If your measurements fall between the sizes, it’s always a good idea to go for the larger one, because it’s much easier to take in a garment than it is to loosen it.

What about if your measurements span two or more sizes? That’s totally normal, our bodies are all different proportions. Take a look at the section below on combining pattern sizes.

Combining two or more pattern sizes

What to do if your measurements span two or more sizes? Coco is a multisized pattern, so it’s easy to combine different bust, waist and hip measurements to match your proportions by redrawing the side seams. Let’s say your bust is size 2, your waist is size 3 and your hips are size 4. On the front bodice pattern piece, draw a diagonal line from the top of the size 2 side seam to the size 3 waist – which is marked by the little horizontal notch – and another line from the size 3 waist to the size 4 line at the hem. Use a curved ruler or gentle hand to draw in the curve at the waist. Repeat the process on the back bodice (or you could trace one onto the other) and add in the waist notch if it has moved.

Lengthening and shortening the pattern

The finished garment measurements chart above also tells you the length of the finished top or dress, measured from the nape of your neck. If you want to shorten Coco by a couple of cm or so, you can just trim off the bottom of the garment before you hem it. But if you want to lengthen or shorten it by more than this, it’s best to adjust the pattern before you cut out the fabric.

Roughly cut around the front and back bodice pattern pieces with paper scissors – or, if you want to keep them intact, trace them off onto a new sheet of paper. Find the set of lines running horizontally across the front bodice piece that says “lengthen or shorten here” and cut along one of these lines.

To lengthen the pattern, cut a new piece of paper and draw two horizontal lines on it parallel to each other, the distance between them being the amount you want to lengthen the pattern by (for example, if you want to make it two inches longer, draw two horizontal lines, one of them two inches above the other), and draw a vertical line exactly perpendicular to these lines close to one edge. Tape or glue the cut lines of the pattern pieces onto the horizontal lines you’ve drawn, lining up the ‘place on fold’ lines of the pattern with the vertical line you’ve drawn. Use a ruler to redraw the side seam of your pattern size – from waist to hem – to neaten it out. Repeat on the back bodice piece.

To shorten the pattern, measure up from the “lengthen/shorten here” lines by the amount you want to shorten it by and draw a horizontal line parallel to this point (for example, if you want to make it two inches shorter, draw a horizontal line two inches above the “lengthen/shorten here” lines). Overlap the bottom piece of the pattern on top of the top piece, aligning the cut line with the new line you’ve drawn in, and glue or tape it in place. Use a ruler to redraw the side seam of your pattern size – from waist to hem – to neaten it out. Repeat on the back bodice piece.

Fitting Coco

As I say, Coco isn’t a tricky pattern to fit, so you don’t need to make a toile or spend lots of time fitting it. What I would recommend is pinning along the seam line (15mm / 5/8in) from the raw edge on the side seams, shoulder and hem just before you stitch them, so you can try it on and check you’re happy with the fit. But you don't need to think about that just yet...

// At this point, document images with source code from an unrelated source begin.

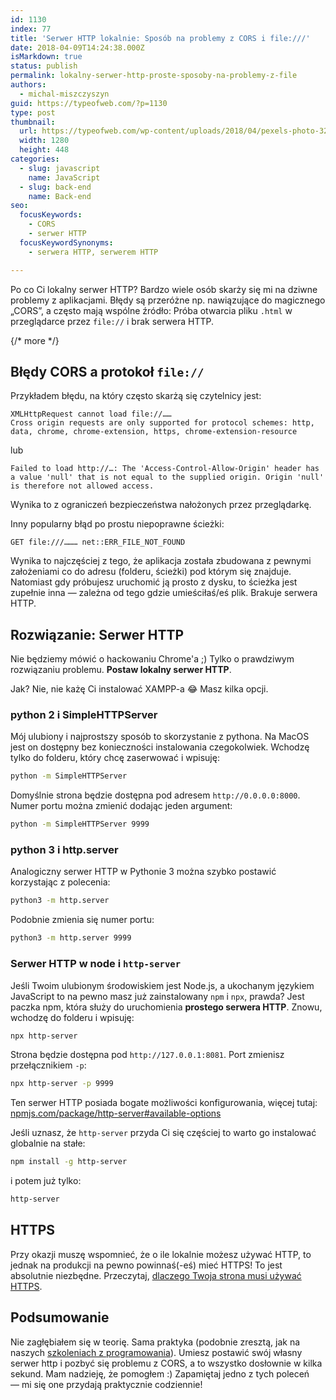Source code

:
 ```yaml
---
id: 1130
index: 77
title: 'Serwer HTTP lokalnie: Sposób na problemy z CORS i file:///'
date: 2018-04-09T14:24:38.000Z
isMarkdown: true
status: publish
permalink: lokalny-serwer-http-proste-sposoby-na-problemy-z-file
authors:
  - michal-miszczyszyn
guid: https://typeofweb.com/?p=1130
type: post
thumbnail:
  url: https://typeofweb.com/wp-content/uploads/2018/04/pexels-photo-325229.jpeg
  width: 1280
  height: 448
categories:
  - slug: javascript
    name: JavaScript
  - slug: back-end
    name: Back-end
seo:
  focusKeywords:
    - CORS
    - serwer HTTP
  focusKeywordSynonyms:
    - serwera HTTP, serwerem HTTP

---
```

Po co Ci lokalny serwer HTTP? Bardzo wiele osób skarży się mi na dziwne problemy z aplikacjami. Błędy są przeróżne np. nawiązujące do magicznego „CORS”, a często mają wspólne źródło: Próba otwarcia pliku `.html` w przeglądarce przez `file://` i brak serwera HTTP.

{/* more */}

## Błędy CORS a protokoł `file://`
Przykładem błędu, na który często skarżą się czytelnicy jest:

```
XMLHttpRequest cannot load file://……
Cross origin requests are only supported for protocol schemes: http, data, chrome, chrome-extension, https, chrome-extension-resource
```

lub

```
Failed to load http://…: The 'Access-Control-Allow-Origin' header has a value 'null' that is not equal to the supplied origin. Origin 'null' is therefore not allowed access.
```

Wynika to z ograniczeń bezpieczeństwa nałożonych przez przeglądarkę.

Inny popularny błąd po prostu niepoprawne ścieżki:

```
GET file:///……… net::ERR_FILE_NOT_FOUND
```

Wynika to najczęściej z tego, że aplikacja została zbudowana z pewnymi założeniami co do adresu (folderu, ścieżki) pod którym się znajduje. Natomiast gdy próbujesz uruchomić ją prosto z dysku, to ścieżka jest zupełnie inna — zależna od tego gdzie umieściłaś/eś plik. Brakuje serwera HTTP.

## Rozwiązanie: Serwer HTTP
Nie będziemy mówić o hackowaniu Chrome'a ;) Tylko o prawdziwym rozwiązaniu problemu. **Postaw lokalny serwer HTTP**.

Jak? Nie, nie każę Ci instalować XAMPP-a 😂 Masz kilka opcji.

### python 2 i SimpleHTTPServer
Mój ulubiony i najprostszy sposób to skorzystanie z pythona. Na MacOS jest on dostępny bez konieczności instalowania czegokolwiek. Wchodzę tylko do folderu, który chcę zaserwować i wpisuję:

```bash
python -m SimpleHTTPServer
```

Domyślnie strona będzie dostępna pod adresem `http://0.0.0.0:8000`. Numer portu można zmienić dodając jeden argument:

```bash
python -m SimpleHTTPServer 9999
```

### python 3 i http.server
Analogiczny serwer HTTP w Pythonie 3 można szybko postawić korzystając z polecenia:

```bash
python3 -m http.server
```

Podobnie zmienia się numer portu:

```bash
python3 -m http.server 9999
```

### Serwer HTTP w node i `http-server`
Jeśli Twoim ulubionym środowiskiem jest Node.js, a ukochanym językiem JavaScript to na pewno masz już zainstalowany `npm` i `npx`, prawda? Jest paczka npm, która służy do uruchomienia **prostego serwera HTTP**. Znowu, wchodzę do folderu i wpisuję:

```bash
npx http-server
```

Strona będzie dostępna pod `http://127.0.0.1:8081`. Port zmienisz przełącznikiem `-p`:

```bash
npx http-server -p 9999
```

Ten serwer HTTP posiada bogate możliwości konfigurowania, więcej tutaj: [npmjs.com/package/http-server#available-options](https://www.npmjs.com/package/http-server#available-options)

Jeśli uznasz, że `http-server` przyda Ci się częściej to warto go instalować globalnie na stałe:

```bash
npm install -g http-server
```

i potem już tylko:

```bash
http-server
```

## HTTPS
Przy okazji muszę wspomnieć, że o ile lokalnie możesz używać HTTP, to jednak na produkcji na pewno powinnaś(-eś) mieć HTTPS! To jest absolutnie niezbędne. Przeczytaj, [dlaczego Twoja strona musi używać HTTPS](https://typeofweb.com/twoja-strona-powinna-byc-na-https/).

## Podsumowanie
Nie zagłębiałem się w teorię. Sama praktyka (podobnie zresztą, jak na naszych [szkoleniach z programowania](https://typeofweb.com/szkolenia?utm_source=https%3A%2F%2Ftypeofweb.com%2F&utm_medium=courses_slogan_manual)). Umiesz postawić swój własny serwer http i pozbyć się problemu z CORS, a to wszystko dosłownie w kilka sekund. Mam nadzieję, że pomogłem :) Zapamiętaj jedno z tych poleceń — mi się one przydają praktycznie codziennie!
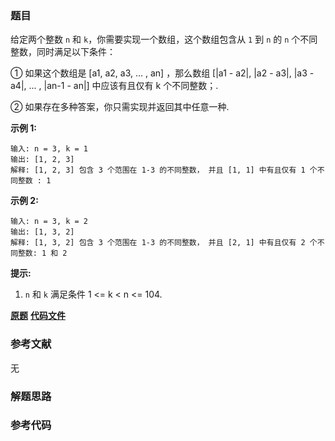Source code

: ### 题目
给定两个整数 `n` 和 `k`，你需要实现一个数组，这个数组包含从 `1` 到 `n` 的 `n` 个不同整数，同时满足以下条件：

① 如果这个数组是 [a1, a2, a3, ... , an] ，那么数组 [|a1 \- a2|, |a2 \- a3|, |a3 \- a4|,
... , |an-1 \- an|] 中应该有且仅有 k 个不同整数；.

② 如果存在多种答案，你只需实现并返回其中任意一种.

**示例 1:**

    
    
    输入: n = 3, k = 1
    输出: [1, 2, 3]
    解释: [1, 2, 3] 包含 3 个范围在 1-3 的不同整数， 并且 [1, 1] 中有且仅有 1 个不同整数 : 1
    



**示例 2:**

    
    
    输入: n = 3, k = 2
    输出: [1, 3, 2]
    解释: [1, 3, 2] 包含 3 个范围在 1-3 的不同整数， 并且 [2, 1] 中有且仅有 2 个不同整数: 1 和 2
    



**提示:**

  1.  `n` 和 `k` 满足条件 1 <= k < n <= 104.



 **[原题](https://leetcode-cn.com/problems/beautiful-arrangement-ii/)**    **[代码文件]()**


### 参考文献
无

### 解题思路




### 参考代码

```go


```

In the next post we’ll talk about cutting out your fabric, followed by an introduction to sewing knit fabric on a regular sewing machine. And then next week we'll sew Coco!

21 February 2014

Where to Buy Knit Fabric

Where do you buy knit fabric? Some of you have asked for suggestions for where to find knit fabric to make your Coco sewing pattern. So I've put together a list of fabric shops that I know of that sell knits. Inevitably the majority of the list is based in the UK, as that's what I know best, plus a few in the US. And this is where you come in! If you know somewhere that stocks nice knit fabrics where you are, please add to the list by leaving a comment so we can turn this into a really useful international resource.

I bought the fabric for my Cocos from Tissu Fabrics / The Cloth House / Simply Fabrics
Before launching into the list, let me just remind you what kind of fabric you'll be looking for to make Coco - medium weight knit fabric with very little stretch. So what exactly is that? Knit fabric is formed in a different way to woven fabric, with a looping thread structure that results in its flexible, stretchy nature. And not all knits are created equal - there's the kind of thin jersey used to make t-shirts, super-stretchy rayon knits that you sometimes get in wrap dresses, tricot knit that your swimsuit may be made of, rib knits used in sweatshirt cuff bands... But the kind we want is firmer, slightly heavier than regular t-shirt fabric, and not very stretchy. Firstly because this type of material will be waaaay easier to handle, particularly if you're new to sewing knits - really easy in fact! - and secondly because the design of the garment calls for a fabric that will help hold its shape. Look out for fabrics with names like double knit, interlock knit, ponte di roma (AKA ponte knit) – or have a feel of the fabric in the shop to check it’s not too fine or stretchy. If you’re shopping online, the listing may include a percentage of stretch or Lycra or spandex included (Lycra is a brand name for spandex) – if it does, I’d go for something with definitely less than 5%, maybe about 3%, the lower the better.

Righto, so where can you buy knit fabrics like these?

Please bear in mind that I haven’t bought fabric from all the online shops personally, so it’s a really good idea to order a swatch before buying so you can check the fabric isn't too thin or stretchy (plus it's just generally useful to see a sample before buying to check colour, quality etc). And this list is by no means comprehensive, so please do chip in below with your own suggestions! Oh and BTW, I'm not being paid to recommend these shops, in fact they have no idea I'm doing it. (Of course if they want to send me some fabric in return, I won't complain...)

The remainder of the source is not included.